Susmuştu. Gözleri kapalıydı, dudaklarının belli belirsiz titrediğini seziyordum. Derin bir üzünç içindeydim. Kendi çocukluğuma değin imgeler üşüştü zihnime.
Sırf üzüntümü dağıtsın diye sordum: “Kaç yaşındaydın o zaman, don Juan?”
“Belki de yedi. Büyük Yaqui savaşçılarının olduğu sıralar. Anam yemek pişirirken saldırmıştı Meksikalı askerler. Zavallı kadıncağız! Durup dururken öldürdüler onu. Öyle ölmüş olması fark etmez aslında; ama benim için öyle mi ya? Sorarım hep kendime, nedenini; ne diye öyle öldü diye... Babamı da öldürdüler sanıyordum. Ama öldürmemişler. Yaralamışlar. Sonradan, bizi bi trene kodular-sığır gibi; kapısını kapadılar. Günlerce, öyle hayvanlar gibi, karanlıkta bıraktılar bizi.
“Ama babam yaraları yüzünden ölmüştü o vagonda. Acılar ve ateşler içinde kıvranıp sayıklıyor, boyuna, yaşamam gerektiğini söylüyordu bana.

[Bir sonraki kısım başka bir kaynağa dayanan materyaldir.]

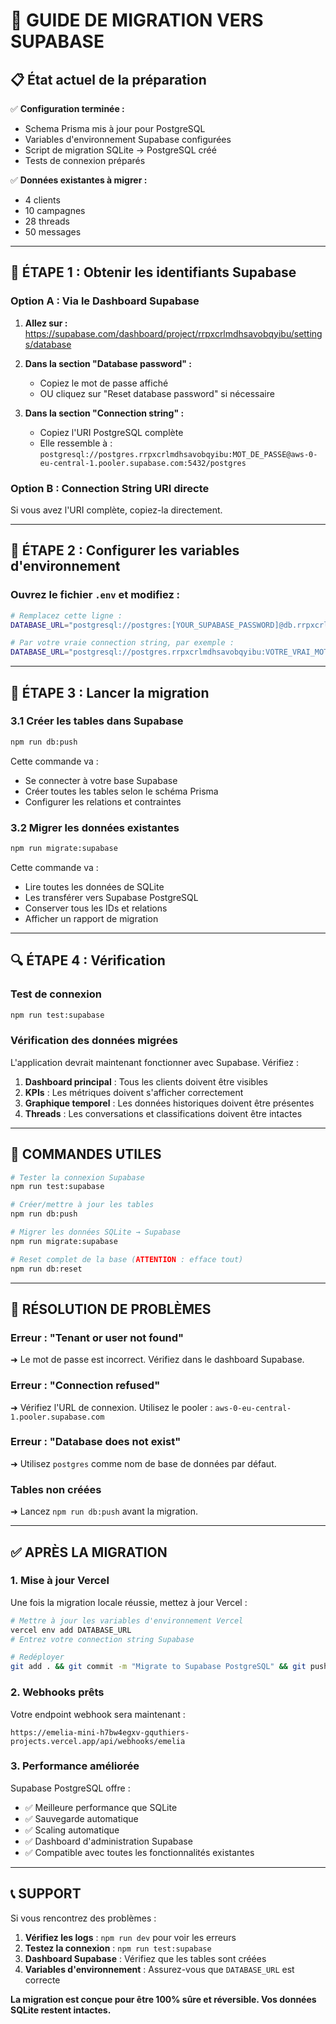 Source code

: # 🚀 GUIDE DE MIGRATION VERS SUPABASE

## 📋 État actuel de la préparation

✅ **Configuration terminée :**
- Schema Prisma mis à jour pour PostgreSQL
- Variables d'environnement Supabase configurées
- Script de migration SQLite → PostgreSQL créé
- Tests de connexion préparés

✅ **Données existantes à migrer :**
- 4 clients
- 10 campagnes  
- 28 threads
- 50 messages

---

## 🔧 ÉTAPE 1 : Obtenir les identifiants Supabase

### Option A : Via le Dashboard Supabase

1. **Allez sur :** https://supabase.com/dashboard/project/rrpxcrlmdhsavobqyibu/settings/database

2. **Dans la section "Database password" :**
   - Copiez le mot de passe affiché
   - OU cliquez sur "Reset database password" si nécessaire

3. **Dans la section "Connection string" :**
   - Copiez l'URI PostgreSQL complète
   - Elle ressemble à : `postgresql://postgres.rrpxcrlmdhsavobqyibu:MOT_DE_PASSE@aws-0-eu-central-1.pooler.supabase.com:5432/postgres`

### Option B : Connection String URI directe

Si vous avez l'URI complète, copiez-la directement.

---

## 🔧 ÉTAPE 2 : Configurer les variables d'environnement

### Ouvrez le fichier `.env` et modifiez :

```bash
# Remplacez cette ligne :
DATABASE_URL="postgresql://postgres:[YOUR_SUPABASE_PASSWORD]@db.rrpxcrlmdhsavobqyibu.supabase.co:5432/postgres?sslmode=require"

# Par votre vraie connection string, par exemple :
DATABASE_URL="postgresql://postgres.rrpxcrlmdhsavobqyibu:VOTRE_VRAI_MOT_DE_PASSE@aws-0-eu-central-1.pooler.supabase.com:5432/postgres"
```

---

## 🚀 ÉTAPE 3 : Lancer la migration

### 3.1 Créer les tables dans Supabase

```bash
npm run db:push
```

Cette commande va :
- Se connecter à votre base Supabase
- Créer toutes les tables selon le schéma Prisma
- Configurer les relations et contraintes

### 3.2 Migrer les données existantes

```bash
npm run migrate:supabase
```

Cette commande va :
- Lire toutes les données de SQLite
- Les transférer vers Supabase PostgreSQL  
- Conserver tous les IDs et relations
- Afficher un rapport de migration

---

## 🔍 ÉTAPE 4 : Vérification

### Test de connexion

```bash
npm run test:supabase
```

### Vérification des données migrées

L'application devrait maintenant fonctionner avec Supabase. Vérifiez :

1. **Dashboard principal** : Tous les clients doivent être visibles
2. **KPIs** : Les métriques doivent s'afficher correctement  
3. **Graphique temporel** : Les données historiques doivent être présentes
4. **Threads** : Les conversations et classifications doivent être intactes

---

## 🔧 COMMANDES UTILES

```bash
# Tester la connexion Supabase
npm run test:supabase

# Créer/mettre à jour les tables  
npm run db:push

# Migrer les données SQLite → Supabase
npm run migrate:supabase

# Reset complet de la base (ATTENTION : efface tout)
npm run db:reset
```

---

## 🚨 RÉSOLUTION DE PROBLÈMES

### Erreur : "Tenant or user not found"
➜ Le mot de passe est incorrect. Vérifiez dans le dashboard Supabase.

### Erreur : "Connection refused"  
➜ Vérifiez l'URL de connexion. Utilisez le pooler : `aws-0-eu-central-1.pooler.supabase.com`

### Erreur : "Database does not exist"
➜ Utilisez `postgres` comme nom de base de données par défaut.

### Tables non créées
➜ Lancez `npm run db:push` avant la migration.

---

## ✅ APRÈS LA MIGRATION

### 1. Mise à jour Vercel

Une fois la migration locale réussie, mettez à jour Vercel :

```bash
# Mettre à jour les variables d'environnement Vercel
vercel env add DATABASE_URL
# Entrez votre connection string Supabase

# Redéployer
git add . && git commit -m "Migrate to Supabase PostgreSQL" && git push
```

### 2. Webhooks prêts

Votre endpoint webhook sera maintenant :
```
https://emelia-mini-h7bw4egxv-gquthiers-projects.vercel.app/api/webhooks/emelia
```

### 3. Performance améliorée

Supabase PostgreSQL offre :
- ✅ Meilleure performance que SQLite
- ✅ Sauvegarde automatique  
- ✅ Scaling automatique
- ✅ Dashboard d'administration Supabase
- ✅ Compatible avec toutes les fonctionnalités existantes

---

## 📞 SUPPORT

Si vous rencontrez des problèmes :

1. **Vérifiez les logs** : `npm run dev` pour voir les erreurs
2. **Testez la connexion** : `npm run test:supabase`  
3. **Dashboard Supabase** : Vérifiez que les tables sont créées
4. **Variables d'environnement** : Assurez-vous que `DATABASE_URL` est correcte

**La migration est conçue pour être 100% sûre et réversible. Vos données SQLite restent intactes.**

Yaşamının son saniyesine kadar yineleyip durmuştu bunu.
“Ordakiler bana bakıyorlar, beni besliyorlardı. Yaşlı bi kadın elimin kırıklarını sarmıştı. İşte, gördüğün gibi, yaşamaktaydım. Yaşamıma iyidir ya da kötüdür diyemem. Yalnızca, zor oldu diyebilirim. Yaşam zordur, hele bi çocuk için, çok korkunç bi şeydir.”